- Author: Ralph Hagen
- Illustrator: Ralph Hagen
- Website: http://www.gocomics.com/thebarn
- Current status/schedule: Syndicated
- Launch date: October 2008; 17 years ago
- Syndicate(s): Creators Syndicate
- Publisher(s): Bailey & Bauer
- Genre(s): Satire, Humor, Everyday life

= The Barn (comic strip) =

American comic strip by Ralph Hagen

The Barn is a comic created by Canadian cartoonist Ralph Hagen and syndicated by Creators Syndicate starting in October, 2008. While the strip has a number of characters, the humor of the strip is based on the daily adventures, mishaps, and/or dialogue between a curious sheep named Rory and a sarcastic bull named Stan. Storylines mimic the everyday experiences of their human captors. The setting is a farm yard next door to a veterinary clinic, where Stan and Rory usually spend time with the owner and vet, Brenda.

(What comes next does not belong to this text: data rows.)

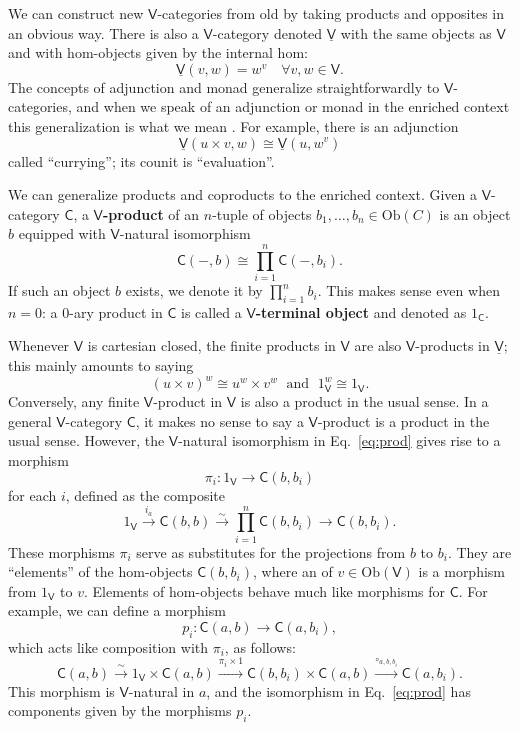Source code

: \documentclass{amsart}
\newcommand{\define}[1]{{\bf \boldmath{#1}}}
\theoremstyle{definition}
\newcommand{\V}{\mathsf{V}}
\newcommand{\C}{\mathsf{C}}
\newcommand{\Obj}{\mathrm{Ob}}
\newcommand{\maps}{\colon}
\begin{document}
We can construct new $\V$-categories from old by taking products and opposites in an obvious way.   There is also a $\V$-category denoted $\underline{\V}$ with the same objects as 
$\V$ and with hom-objects given by the internal hom:
\[   \underline{\V}(v,w) = w^v   \quad \forall v,w \in \V  .\]
The concepts of adjunction and monad generalize straightforwardly to $\V$-categories,
and when we speak of an adjunction or monad in the enriched context this generalization
is what we mean \cite{kelly}.   For example, there is an adjunction
\[    \underline{\V}(u \times v, w) \cong \underline{\V}(u, w^v ) \]
called ``currying''; its counit is ``evaluation''.  

We can generalize products and coproducts to the enriched context.
Given a $\V$-category $\C$,  a \textbf{$\V$-product} of an $n$-tuple of 
objects $b_1, \dots , b_n \in \Obj(C)$ is an object $b$ equipped with $\V$-natural
isomorphism
\begin{equation}
\label{eq:prod}          \C(-,b) \cong \prod_{i=1}^n \C(-,b_i). 
\end{equation}
If such an object $b$ exists, we denote it by $\prod_{i=1}^n b_i$.   This makes sense
even when $n = 0$: a 0-ary product in $\C$ is called a \textbf{$\V$-terminal object} and denoted
as $1_\C$.  

Whenever $\V$ is cartesian closed, the finite products in $\V$ are also $\V$-products in 
$\underline{\V}$; this mainly amounts to saying
\[           (u \times v)^w \cong u^w \times v^w \; \textrm{ and } \; 1_\V^w \cong 1_\V .\]
Conversely, any finite $\V$-product in $\V$ is also a product in the usual sense. 
In a general $\V$-category $\C$, it makes no sense to say a $\V$-product is a product
in the usual sense.  However, the $\V$-natural isomorphism in Eq.\ \eqref{eq:prod} gives rise
to a morphism
\[    \pi_i \maps 1_\V \to \C(b,b_i)  \]
for each $i$, defined as the composite
\[    1_\V \stackrel{i_a}{\longrightarrow} \C(b,b) \stackrel{\sim}{\longrightarrow} \prod_{i=1}^n \C(b,b_i) \longrightarrow \C(b,b_i) .\]
These morphisms $\pi_i$ serve as substitutes for the projections from $b$ to $b_i$.  They are  ``elements'' of the hom-objects $\C(b,b_i)$, where an \define{element} of $v \in \Obj(\V)$ is a 
morphism from $1_\V$ to $v$.    Elements of hom-objects behave much like morphisms for 
$\C$.  For example, we can define a morphism
\[      p_i \maps \C(a,b) \to \C(a,b_i), \]
which acts like composition with $\pi_i$, as follows: 
\[     \C(a,b) \stackrel{\sim}{\longrightarrow} 1_\V \times \C(a,b)  
 \stackrel{\pi_i \times 1}{\longrightarrow} \C(b,b_i) \times \C(a,b) \stackrel{\circ_{a,b,b_i}}{\longrightarrow} \C(a,b_i). \]
This morphism is $\V$-natural in $a$, and the isomorphism in Eq.\ \eqref{eq:prod} has components given by the morphisms $p_i$.
\end{document}
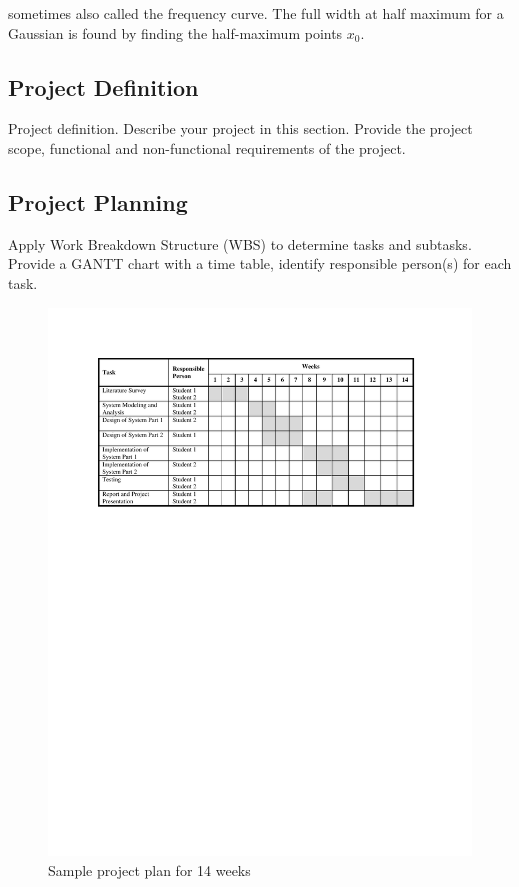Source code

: \documentclass{mefsdp}
\begin{document}
	sometimes also called the frequency curve. The full width at half maximum for a Gaussian is found by finding the half-maximum points $x_0$.
	
	\subsection{Project Definition}
	Project definition. Describe your project in this section. Provide the project scope, functional and non-functional requirements of the project. 
	
	\subsection{Project Planning}
	Apply Work Breakdown Structure (WBS) to determine tasks and subtasks. Provide a GANTT chart with a time table, identify responsible person(s) for each task.   
	
	\begin{figure}[t]
		\centering
		\includegraphics[scale=.85]{../figures/gantt}
		\caption{Sample project plan for 14 weeks}
	\end{figure}
	\newpage
\end{document}
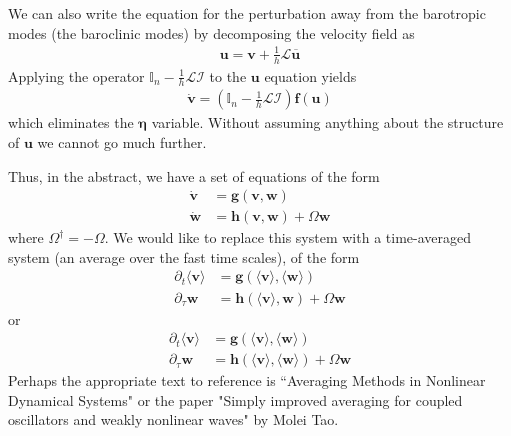 \documentclass{article}
\begin{document}
We can also write the equation for the perturbation away from the barotropic modes (the baroclinic modes) by decomposing the velocity field as 
\begin{align}
 \bm{u} = \bm{v} + \frac{1}{h}\mathcal{L}\overline{\bm{u}} 
\end{align}
Applying the operator $\mathbb{I}_n - \frac{1}{h}\mathcal{L} \mathcal{I}$ to the $\bm{u}$ equation yields
\begin{align}
    \dot{\bm{v}} = \left(\mathbb{I}_n - \frac{1}{h}\mathcal{L} \mathcal{I}\right)\bm{f}(\bm{u})
\end{align}
which eliminates the $\bm{\eta}$ variable. Without assuming anything about the structure of $\bm{u}$ we cannot go much further. 

Thus, in the abstract, we have a set of equations of the form
\begin{align}
    \dot{\bm{v}} &= \bm{g}(\bm{v}, \bm{w}) \\
    \dot{\bm{w}} &= \bm{h}(\bm{v}, \bm{w}) + \Omega \bm{w} 
\end{align}
where $\Omega^\dagger = - \Omega$.
We would like to replace this system with a time-averaged system (an average over the fast time scales), of the form
\begin{align}
     \partial_t \langle \bm{v} \rangle  &= \bm{g}(\langle \bm{v} \rangle , \langle \bm{w} \rangle ) \\
    \partial_\tau \bm{w} &= \bm{h}(\langle \bm{v} \rangle, \bm{w}) + \Omega \bm{w} 
\end{align}
or 
\begin{align}
     \partial_t \langle \bm{v} \rangle  &= \bm{g}(\langle \bm{v} \rangle , \langle \bm{w} \rangle ) \\
    \partial_\tau \bm{w} &= \bm{h}(\langle \bm{v} \rangle, 
    \langle \bm{w} \rangle ) + \Omega \bm{w} 
\end{align}
Perhaps the appropriate text to reference is ``Averaging Methods in Nonlinear Dynamical Systems" or the paper "Simply improved averaging for coupled oscillators and weakly nonlinear waves" by Molei Tao. 
\end{document}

After 25 years working in the Chevron oilfields of Alberta, Hagen took an early retirement in 2004 and decided to work as a cartoonist full-time. While developing potential strips for syndication he worked as a freelance artist selling to clients, newspapers, and magazines such as Reader's Digest, Saturday Evening Post and Woman's World. Hagen turned in multiple strips to syndicates hoping for a contract with no success. Hagen then came up with two concepts: one was rough drafts of a strip that involved farm animals, with a bull and sheep as the main characters; the other was about animals in a vet clinic. The creators then suggested to combine the two ideas. Hagen turned in 20 rough drafts to Creators Syndicate and within weeks got a contract. After 6 months of preparation and revision, the strip was released in October, 2008.

Hagen first brainstorms ideas on a scratch piece of paper then transfers the ideas to a finished copy on white copy paper; inking with a Sakura 08 micron pen. Next the drawing is scanned in Adobe Photoshop, the frames and lettering are added as well. The artwork is then sent to Vertis Communication in Buffalo, New York for coloring (Hagen colors the Sunday weekly himself). Vertis then sends the artwork to Creators Syndicate in Los Angeles where it is checked for spelling and punctuation errors before sending the final product to subscribed papers.